EXERCISE DETAILS =>
Once the line with "此外，如果支持这些功能的数据" is found in the data, output it and each following line exactly, up to and including the line with "在更复杂的情况下，这种关注点", and nothing before or after.

Saved data entries:
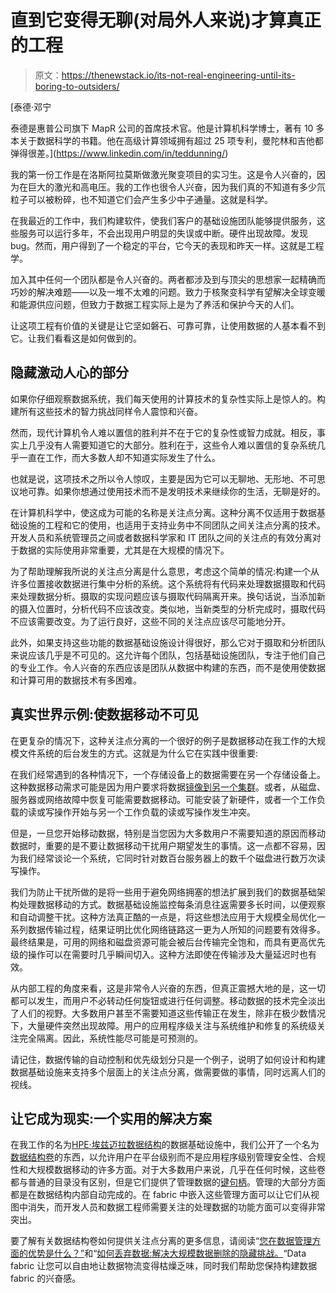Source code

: # 直到它变得无聊(对局外人来说)才算真正的工程

> 原文：<https://thenewstack.io/its-not-real-engineering-until-its-boring-to-outsiders/>

[](https://www.linkedin.com/in/teddunning/)

 [泰德·邓宁

泰德是惠普公司旗下 MapR 公司的首席技术官。他是计算机科学博士，著有 10 多本关于数据科学的书籍。他在高级计算领域拥有超过 25 项专利，曼陀林和吉他都弹得很差。](https://www.linkedin.com/in/teddunning/) [](https://www.linkedin.com/in/teddunning/)

我的第一份工作是在洛斯阿拉莫斯做激光聚变项目的实习生。这是令人兴奋的，因为在巨大的激光和高电压。我的工作也很令人兴奋，因为我们真的不知道有多少氘粒子可以被粉碎，也不知道它们会产生多少中子通量。这就是科学。

在我最近的工作中，我们构建软件，使我们客户的基础设施团队能够提供服务，这些服务可以运行多年，不会出现用户明显的失误或中断。硬件出现故障。发现 bug。然而，用户得到了一个稳定的平台，它今天的表现和昨天一样。这就是工程学。

加入其中任何一个团队都是令人兴奋的。两者都涉及到与顶尖的思想家一起精确而巧妙的解决难题——以及一堆不太难的问题。致力于核聚变科学有望解决全球变暖和能源供应问题，但致力于数据工程实际上是为了养活和保护今天的人们。

让这项工程有价值的关键是让它坚如磐石、可靠可靠，让使用数据的人基本看不到它。让我们看看这是如何做到的。

## 隐藏激动人心的部分

如果你仔细观察数据系统，我们每天使用的计算技术的复杂性实际上是惊人的。构建所有这些技术的智力挑战同样令人震惊和兴奋。

然而，现代计算机令人难以置信的胜利并不在于它的复杂性或智力成就。相反，事实上几乎没有人需要知道它的大部分。胜利在于，这些令人难以置信的复杂系统几乎一直在工作，而大多数人却不知道实际发生了什么。

也就是说，这项技术之所以令人惊叹，主要是因为它可以无聊地、无形地、不可思议地可靠。如果你想通过使用技术而不是发明技术来继续你的生活，无聊是好的。

在计算机科学中，使这成为可能的名称是关注点分离。这种分离不仅适用于数据基础设施的工程和它的使用，也适用于支持业务中不同团队之间关注点分离的技术。开发人员和系统管理员之间或者数据科学家和 IT 团队之间的关注点的有效分离对于数据的实际使用非常重要，尤其是在大规模的情况下。

为了帮助理解我所说的关注点分离是什么意思，考虑这个简单的情况:构建一个从许多位置接收数据进行集中分析的系统。这个系统将有代码来处理数据摄取和代码来处理数据分析。摄取的实现问题应该与摄取代码隔离开来。换句话说，当添加新的摄入位置时，分析代码不应该改变。类似地，当新类型的分析完成时，摄取代码不应该需要改变。为了运行良好，这些不同的关注点应该尽可能地分开。

此外，如果支持这些功能的数据基础设施设计得很好，那么它对于摄取和分析团队来说应该几乎是不可见的。这允许每个团队，包括基础设施团队，专注于他们自己的专业工作。令人兴奋的东西应该是团队从数据中构建的东西，而不是使用使数据和计算可用的数据技术有多困难。

## 真实世界示例:使数据移动不可见

在更复杂的情况下，这种关注点分离的一个很好的例子是数据移动在我工作的大规模文件系统的后台发生的方式。这就是为什么它在实践中很重要:

在我们经常遇到的各种情况下，一个存储设备上的数据需要在另一个存储设备上。这种数据移动需求可能是因为用户要求将数据[镜像到另一个集群](https://www.cio.com/article/3601695/two-way-traffic-at-the-edge-a-guide-for-edge-to-core-computing.html)。或者，从磁盘、服务器或网络故障中恢复可能需要数据移动。可能安装了新硬件，或者一个工作负载的读或写操作开始与另一个工作负载的读或写操作发生冲突。

但是，一旦您开始移动数据，特别是当您因为大多数用户不需要知道的原因而移动数据时，重要的是不要让数据移动干扰用户期望发生的事情。这一点都不容易，因为我们经常谈论一个系统，它同时针对数百台服务器上的数千个磁盘进行数万次读写操作。

我们为防止干扰所做的是将一些用于避免网络拥塞的想法扩展到我们的数据基础架构处理数据移动的方式。数据基础设施监控每条消息往返需要多长时间，以便观察和自动调整干扰。这种方法真正酷的一点是，将这些想法应用于大规模全局优化一系列数据传输过程，结果证明比优化网络链路这一更为人所知的问题要有效得多。最终结果是，可用的网络和磁盘资源可能会被后台传输完全饱和，而具有更高优先级的操作可以在需要时几乎瞬间切入。这种方法即使在传输涉及大量延迟时也有效。

从内部工程的角度来看，这是非常令人兴奋的东西，但真正震撼大地的是，这一切都可以发生，而用户不必转动任何旋钮或进行任何调整。移动数据的技术完全淡出了人们的视野。大多数用户甚至不需要知道这些传输正在发生，除非在极少数情况下，大量硬件突然出现故障。用户的应用程序级关注与系统维护和修复的系统级关注完全隔离。因此，系统性能尽可能是可预测的。

请记住，数据传输的自动控制和优先级划分只是一个例子，说明了如何设计和构建数据基础设施来支持多个层面上的关注点分离，做需要做的事情，同时远离人们的视线。

## 让它成为现实:一个实用的解决方案

在我工作的名为[HPE·埃兹迈拉数据结构](https://www.hpe.com/us/en/software/data-fabric.html)的数据基础设施中，我们公开了一个名为[数据结构卷](https://docs.datafabric.hpe.com/62/AdministratorGuide/c_managing_data_with_volumes.html)的东西，以允许用户在平台级别而不是应用程序级别管理安全性、合规性和大规模数据移动的许多方面。对于大多数用户来说，几乎在任何时候，这些卷都与普通的目录没有区别，但是它们提供了管理数据的[键句柄](https://community.hpe.com/t5/HPE-Ezmeral-Uncut/What-s-your-superpower-for-data-management/ba-p/7100920#.YDNEi-lKhE4)。管理的大部分方面都是在数据结构内部自动完成的。在 fabric 中嵌入这些管理方面可以让它们从视图中消失，而开发人员和数据工程师需要关注的处理数据的功能方面可以变得非常突出。

要了解有关数据结构卷如何提供关注点分离的更多信息，请阅读“[您在数据管理方面的优势是什么？”](https://community.hpe.com/t5/HPE-Ezmeral-Uncut/What-s-your-superpower-for-data-management/ba-p/7100920#.YIJKK-lKhE4)和“[如何丢弃数据:解决大规模数据删除的隐藏挑战。](https://www.cio.com/article/3613933/how-to-discard-data-solving-the-hidden-challenge-of-large-scale-data-deletion.html?utm_source=thenewstack&utm_medium=website&utm_campaign=platform)“Data fabric 让您可以自由地让数据物流变得枯燥乏味，同时我们帮助您保持构建数据 fabric 的兴奋感。

<svg xmlns:xlink="http://www.w3.org/1999/xlink" viewBox="0 0 68 31" version="1.1"><title>Group</title> <desc>Created with Sketch.</desc></svg>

ANSWER SPACE =>
此外，如果支持这些功能的数据基础设施设计得很好，那么它对于摄取和分析团队来说应该几乎是不可见的。这允许每个团队，包括基础设施团队，专注于他们自己的专业工作。令人兴奋的东西应该是团队从数据中构建的东西，而不是使用使数据和计算可用的数据技术有多困难。

## 真实世界示例:使数据移动不可见

在更复杂的情况下，这种关注点分离的一个很好的例子是数据移动在我工作的大规模文件系统的后台发生的方式。这就是为什么它在实践中很重要:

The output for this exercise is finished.